Why not say, then, as Michael Kramer, a professor of English literature at Bar Ilan University, does, that “Jewish literature is simply literature written by Jews”? Kramer means this literally and absolutely: he includes any books written by any Jew “regardless of any relationship to Judaism or yiddishkayt or any of the many versions of Jewishness that have strutted across the stage of modern Jewish history.” For Kramer, if it turns out that a Jewish person wrote PowerPoint for Dummies, well, then that’s a Jewish book.
For many readers, Kramer’s approach will seem needlessly broad — does he really imagine that the Jewish section at Barnes and Noble could include every book written by a Jewish author? And who exactly is supposed to check to see whether the author of The Bacon Cookbook had a bat mitzvah? — but even this inclusive approach is also not nearly broad enough. Plenty of books written by proud and unambiguously identified non-Jews surely deserve mention in any discussion of Jewish literature, from George Eliot’s influential proto-Zionist novel Daniel Deronda (1876) to the most recent winner of the National Jewish Book Award for fiction, Peter Manseau’s Songs for the Butchers Daughter (2008). Manseau’s book appeared too late for me to include it in American Jewish Fiction, but I did include works by non-Jewish authors including Henry Harland, Edward King, and John Updike. I particularly recommend Gish Jen’s Mona in the Promised Land (1996), which features a young Chinese-American convert to Judaism.

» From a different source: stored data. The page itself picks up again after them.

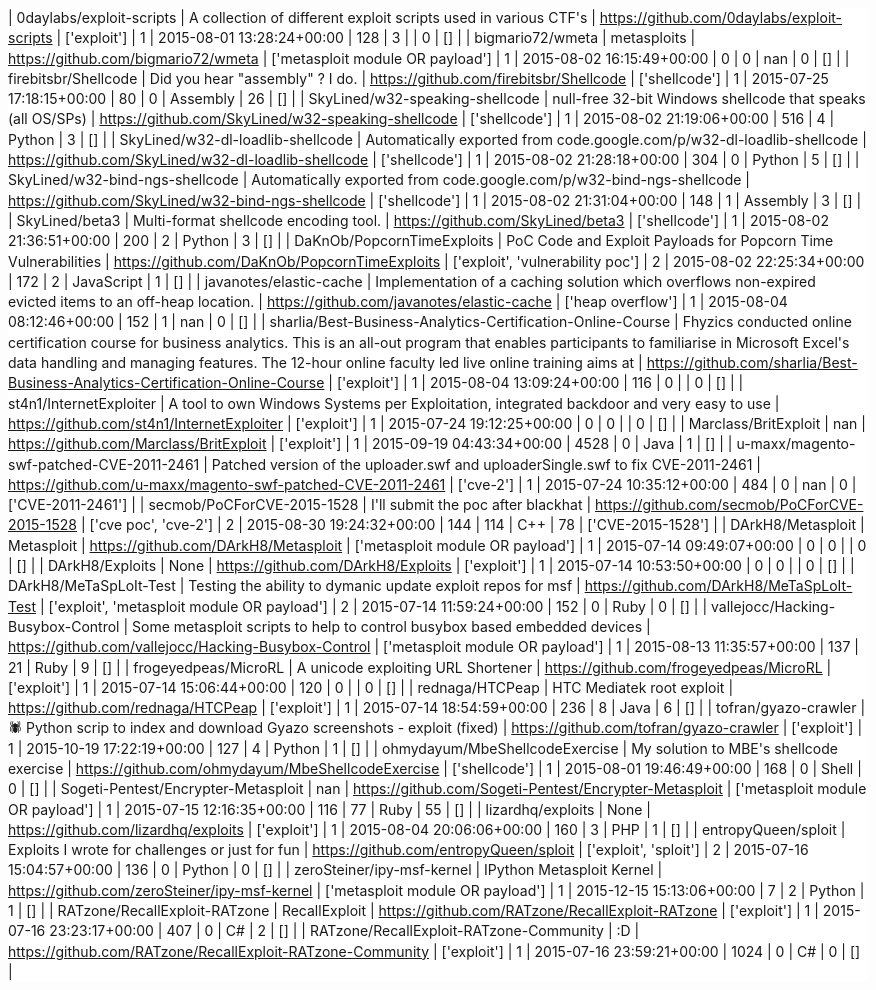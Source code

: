 | 0daylabs/exploit-scripts | A collection of different exploit scripts used in various CTF's | https://github.com/0daylabs/exploit-scripts | ['exploit'] | 1 | 2015-08-01 13:28:24+00:00 | 128 | 3 | | 0 | [] |
| bigmario72/wmeta | metasploits | https://github.com/bigmario72/wmeta | ['metasploit module OR payload'] | 1 | 2015-08-02 16:15:49+00:00 | 0 | 0 | nan | 0 | [] |
| firebitsbr/Shellcode | Did you hear "assembly" ? I do. | https://github.com/firebitsbr/Shellcode | ['shellcode'] | 1 | 2015-07-25 17:18:15+00:00 | 80 | 0 | Assembly | 26 | [] |
| SkyLined/w32-speaking-shellcode | null-free 32-bit Windows shellcode that speaks (all OS/SPs) | https://github.com/SkyLined/w32-speaking-shellcode | ['shellcode'] | 1 | 2015-08-02 21:19:06+00:00 | 516 | 4 | Python | 3 | [] |
| SkyLined/w32-dl-loadlib-shellcode | Automatically exported from code.google.com/p/w32-dl-loadlib-shellcode | https://github.com/SkyLined/w32-dl-loadlib-shellcode | ['shellcode'] | 1 | 2015-08-02 21:28:18+00:00 | 304 | 0 | Python | 5 | [] |
| SkyLined/w32-bind-ngs-shellcode | Automatically exported from code.google.com/p/w32-bind-ngs-shellcode | https://github.com/SkyLined/w32-bind-ngs-shellcode | ['shellcode'] | 1 | 2015-08-02 21:31:04+00:00 | 148 | 1 | Assembly | 3 | [] |
| SkyLined/beta3 | Multi-format shellcode encoding tool. | https://github.com/SkyLined/beta3 | ['shellcode'] | 1 | 2015-08-02 21:36:51+00:00 | 200 | 2 | Python | 3 | [] |
| DaKnOb/PopcornTimeExploits | PoC Code and Exploit Payloads for Popcorn Time Vulnerabilities | https://github.com/DaKnOb/PopcornTimeExploits | ['exploit', 'vulnerability poc'] | 2 | 2015-08-02 22:25:34+00:00 | 172 | 2 | JavaScript | 1 | [] |
| javanotes/elastic-cache | Implementation of a caching solution which overflows non-expired evicted items to an off-heap location. | https://github.com/javanotes/elastic-cache | ['heap overflow'] | 1 | 2015-08-04 08:12:46+00:00 | 152 | 1 | nan | 0 | [] |
| sharlia/Best-Business-Analytics-Certification-Online-Course | Fhyzics conducted online certification course for business analytics. This is an all-out program that enables participants to familiarise in Microsoft Excel's data handling and managing features. The 12-hour online faculty led live online training aims at | https://github.com/sharlia/Best-Business-Analytics-Certification-Online-Course | ['exploit'] | 1 | 2015-08-04 13:09:24+00:00 | 116 | 0 | | 0 | [] |
| st4n1/InternetExploiter | A tool to own Windows Systems per Exploitation, integrated backdoor and very easy to use | https://github.com/st4n1/InternetExploiter | ['exploit'] | 1 | 2015-07-24 19:12:25+00:00 | 0 | 0 | | 0 | [] |
| Marclass/BritExploit | nan | https://github.com/Marclass/BritExploit | ['exploit'] | 1 | 2015-09-19 04:43:34+00:00 | 4528 | 0 | Java | 1 | [] |
| u-maxx/magento-swf-patched-CVE-2011-2461 | Patched version of the uploader.swf and uploaderSingle.swf to fix CVE-2011-2461 | https://github.com/u-maxx/magento-swf-patched-CVE-2011-2461 | ['cve-2'] | 1 | 2015-07-24 10:35:12+00:00 | 484 | 0 | nan | 0 | ['CVE-2011-2461'] |
| secmob/PoCForCVE-2015-1528 | I'll submit the poc after blackhat | https://github.com/secmob/PoCForCVE-2015-1528 | ['cve poc', 'cve-2'] | 2 | 2015-08-30 19:24:32+00:00 | 144 | 114 | C++ | 78 | ['CVE-2015-1528'] |
| DArkH8/Metasploit | Metasploit | https://github.com/DArkH8/Metasploit | ['metasploit module OR payload'] | 1 | 2015-07-14 09:49:07+00:00 | 0 | 0 | | 0 | [] |
| DArkH8/Exploits | None | https://github.com/DArkH8/Exploits | ['exploit'] | 1 | 2015-07-14 10:53:50+00:00 | 0 | 0 | | 0 | [] |
| DArkH8/MeTaSpLoIt-Test | Testing the ability to dymanic update exploit repos for msf | https://github.com/DArkH8/MeTaSpLoIt-Test | ['exploit', 'metasploit module OR payload'] | 2 | 2015-07-14 11:59:24+00:00 | 152 | 0 | Ruby | 0 | [] |
| vallejocc/Hacking-Busybox-Control | Some metasploit scripts to help to control busybox based embedded devices | https://github.com/vallejocc/Hacking-Busybox-Control | ['metasploit module OR payload'] | 1 | 2015-08-13 11:35:57+00:00 | 137 | 21 | Ruby | 9 | [] |
| frogeyedpeas/MicroRL | A unicode exploiting URL Shortener | https://github.com/frogeyedpeas/MicroRL | ['exploit'] | 1 | 2015-07-14 15:06:44+00:00 | 120 | 0 | | 0 | [] |
| rednaga/HTCPeap | HTC Mediatek root exploit | https://github.com/rednaga/HTCPeap | ['exploit'] | 1 | 2015-07-14 18:54:59+00:00 | 236 | 8 | Java | 6 | [] |
| tofran/gyazo-crawler | :spider: Python scrip to index and download Gyazo screenshots - exploit (fixed) | https://github.com/tofran/gyazo-crawler | ['exploit'] | 1 | 2015-10-19 17:22:19+00:00 | 127 | 4 | Python | 1 | [] |
| ohmydayum/MbeShellcodeExercise | My solution to MBE's shellcode exercise | https://github.com/ohmydayum/MbeShellcodeExercise | ['shellcode'] | 1 | 2015-08-01 19:46:49+00:00 | 168 | 0 | Shell | 0 | [] |
| Sogeti-Pentest/Encrypter-Metasploit | nan | https://github.com/Sogeti-Pentest/Encrypter-Metasploit | ['metasploit module OR payload'] | 1 | 2015-07-15 12:16:35+00:00 | 116 | 77 | Ruby | 55 | [] |
| lizardhq/exploits | None | https://github.com/lizardhq/exploits | ['exploit'] | 1 | 2015-08-04 20:06:06+00:00 | 160 | 3 | PHP | 1 | [] |
| entropyQueen/sploit | Exploits I wrote for challenges or just for fun | https://github.com/entropyQueen/sploit | ['exploit', 'sploit'] | 2 | 2015-07-16 15:04:57+00:00 | 136 | 0 | Python | 0 | [] |
| zeroSteiner/ipy-msf-kernel | IPython Metasploit Kernel | https://github.com/zeroSteiner/ipy-msf-kernel | ['metasploit module OR payload'] | 1 | 2015-12-15 15:13:06+00:00 | 7 | 2 | Python | 1 | [] |
| RATzone/RecallExploit-RATzone | RecallExploit | https://github.com/RATzone/RecallExploit-RATzone | ['exploit'] | 1 | 2015-07-16 23:23:17+00:00 | 407 | 0 | C# | 2 | [] |
| RATzone/RecallExploit-RATzone-Community | :D | https://github.com/RATzone/RecallExploit-RATzone-Community | ['exploit'] | 1 | 2015-07-16 23:59:21+00:00 | 1024 | 0 | C# | 0 | [] |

It seems to me, finally, that the way to answer the question about what makes a book Jewish is to decide why you think anyone should read such books. Are these books meant to bring Jews closer to God? To explain Jewish life to non-Jews? To educate, to entertain, to perplex, to enlighten? Personally, I hope Jewish books can do all of these things, and that helped me to make my choices. After consulting with experts, literary scholars, and many voracious readers, I eventually chose novels about religious and secular Jews, about the Holocaust and Israel, about conversion and intermarriage, about Jews who are proud to be Jewish and about Jews who aren’t exactly sure what being Jewish means. And, for the record, I included novels by West and Kafka, but not Salinger. I imagine that not everyone will agree with these choices. In fact, I hope they won’t. That’s why I created a companion website, www.AmericanJewishFiction.com, where readers can let me know what books and authors I neglected and help me to build a more complete list.
We may never be able to agree, as Wirth- Nesher suggests, on what exactly makes a book Jewish. But by staking out positions and arguing about them, we’ll develop richer and more complex ideas about our literature, and even, perhaps, about what “Jewish” means.